• _What is required_: Scan the entries below for the word "those" and copy every line in which it occurs.

• _Records provided_:
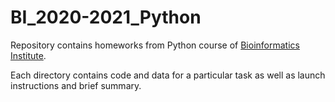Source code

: # BI_2020-2021_Python

Repository contains homeworks from Python course of [Bioinformatics Institute](https://bioinf.me/).

Each directory contains code and data for a particular task as well as launch instructions and brief summary.
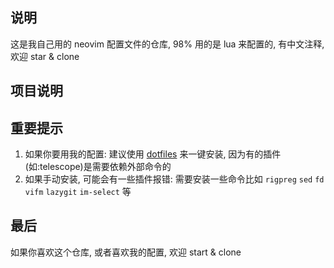 ## 说明

这是我自己用的 neovim 配置文件的仓库, 98% 用的是 lua 来配置的, 有中文注释, 欢迎 star & clone

## 项目说明


## 重要提示

1. 如果你要用我的配置: 建议使用 [dotfiles](https://github.com/liaohui5/dotfiles) 来一键安装, 因为有的插件(如:telescope)是需要依赖外部命令的
2. 如果手动安装, 可能会有一些插件报错: 需要安装一些命令比如 `rigpreg` `sed` `fd` `vifm` `lazygit` `im-select` 等

## 最后

如果你喜欢这个仓库, 或者喜欢我的配置, 欢迎 start & clone
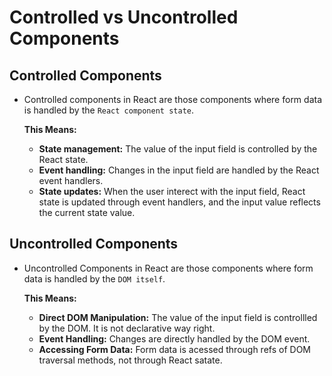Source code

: # Controlled vs Uncontrolled Components

## Controlled Components
* Controlled components in React are those components where form data is handled by the `React component state`.

    **This Means:**
    * **State management:** The value of the input field is controlled by the React state.
    * **Event handling:** Changes in the input field are handled by the React event handlers.
    * **State updates:** When the user interect with the input field, React state is updated through event handlers, and the input value reflects the current state value.


## Uncontrolled Components
*  Uncontrolled Components in React are those components where form data is handled by the `DOM itself`.

    **This Means:**
    * **Direct DOM Manipulation:** The value of the input field is controllled by the DOM. It is not declarative way right.
    * **Event Handling:** Changes are directly handled by the DOM event.
    * **Accessing Form Data:** Form data is acessed through refs of DOM traversal methods, not through React satate.
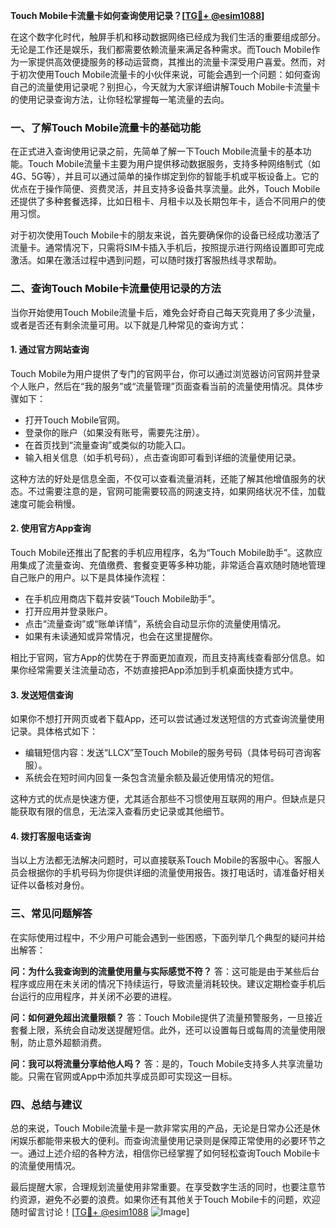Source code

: **Touch Mobile卡流量卡如何查询使用记录？[[TG💪+ @esim1088](https://t.me/s/esim1088)]**

在这个数字化时代，触屏手机和移动数据网络已经成为我们生活的重要组成部分。无论是工作还是娱乐，我们都需要依赖流量来满足各种需求。而Touch Mobile作为一家提供高效便捷服务的移动运营商，其推出的流量卡深受用户喜爱。然而，对于初次使用Touch Mobile流量卡的小伙伴来说，可能会遇到一个问题：如何查询自己的流量使用记录呢？别担心，今天就为大家详细讲解Touch Mobile卡流量卡的使用记录查询方法，让你轻松掌握每一笔流量的去向。

### **一、了解Touch Mobile流量卡的基础功能**

在正式进入查询使用记录之前，先简单了解一下Touch Mobile流量卡的基本功能。Touch Mobile流量卡主要为用户提供移动数据服务，支持多种网络制式（如4G、5G等），并且可以通过简单的操作绑定到你的智能手机或平板设备上。它的优点在于操作简便、资费灵活，并且支持多设备共享流量。此外，Touch Mobile还提供了多种套餐选择，比如日租卡、月租卡以及长期包年卡，适合不同用户的使用习惯。

对于初次使用Touch Mobile卡的朋友来说，首先要确保你的设备已经成功激活了流量卡。通常情况下，只需将SIM卡插入手机后，按照提示进行网络设置即可完成激活。如果在激活过程中遇到问题，可以随时拨打客服热线寻求帮助。

### **二、查询Touch Mobile卡流量使用记录的方法**

当你开始使用Touch Mobile流量卡后，难免会好奇自己每天究竟用了多少流量，或者是否还有剩余流量可用。以下就是几种常见的查询方式：

#### **1. 通过官方网站查询**
Touch Mobile为用户提供了专门的官网平台，你可以通过浏览器访问官网并登录个人账户，然后在“我的服务”或“流量管理”页面查看当前的流量使用情况。具体步骤如下：
- 打开Touch Mobile官网。
- 登录你的账户（如果没有账号，需要先注册）。
- 在首页找到“流量查询”或类似的功能入口。
- 输入相关信息（如手机号码），点击查询即可看到详细的流量使用记录。

这种方法的好处是信息全面，不仅可以查看流量消耗，还能了解其他增值服务的状态。不过需要注意的是，官网可能需要较高的网速支持，如果网络状况不佳，加载速度可能会稍慢。

#### **2. 使用官方App查询**
Touch Mobile还推出了配套的手机应用程序，名为“Touch Mobile助手”。这款应用集成了流量查询、充值缴费、套餐变更等多种功能，非常适合喜欢随时随地管理自己账户的用户。以下是具体操作流程：
- 在手机应用商店下载并安装“Touch Mobile助手”。
- 打开应用并登录账户。
- 点击“流量查询”或“账单详情”，系统会自动显示你的流量使用情况。
- 如果有未读通知或异常情况，也会在这里提醒你。

相比于官网，官方App的优势在于界面更加直观，而且支持离线查看部分信息。如果你经常需要关注流量动态，不妨直接把App添加到手机桌面快捷方式中。

#### **3. 发送短信查询**
如果你不想打开网页或者下载App，还可以尝试通过发送短信的方式查询流量使用记录。具体格式如下：
- 编辑短信内容：发送“LLCX”至Touch Mobile的服务号码（具体号码可咨询客服）。
- 系统会在短时间内回复一条包含流量余额及最近使用情况的短信。

这种方式的优点是快速方便，尤其适合那些不习惯使用互联网的用户。但缺点是只能获取有限的信息，无法深入查看历史记录或其他细节。

#### **4. 拨打客服电话查询**
当以上方法都无法解决问题时，可以直接联系Touch Mobile的客服中心。客服人员会根据你的手机号码为你提供详细的流量使用报告。拨打电话时，请准备好相关证件以备核对身份。

### **三、常见问题解答**

在实际使用过程中，不少用户可能会遇到一些困惑，下面列举几个典型的疑问并给出解答：

**问：为什么我查询到的流量使用量与实际感觉不符？**
答：这可能是由于某些后台程序或应用在未关闭的情况下持续运行，导致流量消耗较快。建议定期检查手机后台运行的应用程序，并关闭不必要的进程。

**问：如何避免超出流量限额？**
答：Touch Mobile提供了流量预警服务，一旦接近套餐上限，系统会自动发送提醒短信。此外，还可以设置每日或每周的流量使用限制，防止意外超额消费。

**问：我可以将流量分享给他人吗？**
答：是的，Touch Mobile支持多人共享流量功能。只需在官网或App中添加共享成员即可实现这一目标。

### **四、总结与建议**

总的来说，Touch Mobile流量卡是一款非常实用的产品，无论是日常办公还是休闲娱乐都能带来极大的便利。而查询流量使用记录则是保障正常使用的必要环节之一。通过上述介绍的各种方法，相信你已经掌握了如何轻松查询Touch Mobile卡的流量使用情况。

最后提醒大家，合理规划流量使用非常重要。在享受数字生活的同时，也要注意节约资源，避免不必要的浪费。如果你还有其他关于Touch Mobile卡的问题，欢迎随时留言讨论！[[TG💪+ @esim1088](https://t.me/s/esim1088) ![Image](https://i.postimg.cc/4NQfJmqS/Snipaste-2025-05-13-00-14-12.png)]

• _Task output_:
* Controlled components in React are those components where form data is handled by the `React component state`.
*  Uncontrolled Components in React are those components where form data is handled by the `DOM itself`.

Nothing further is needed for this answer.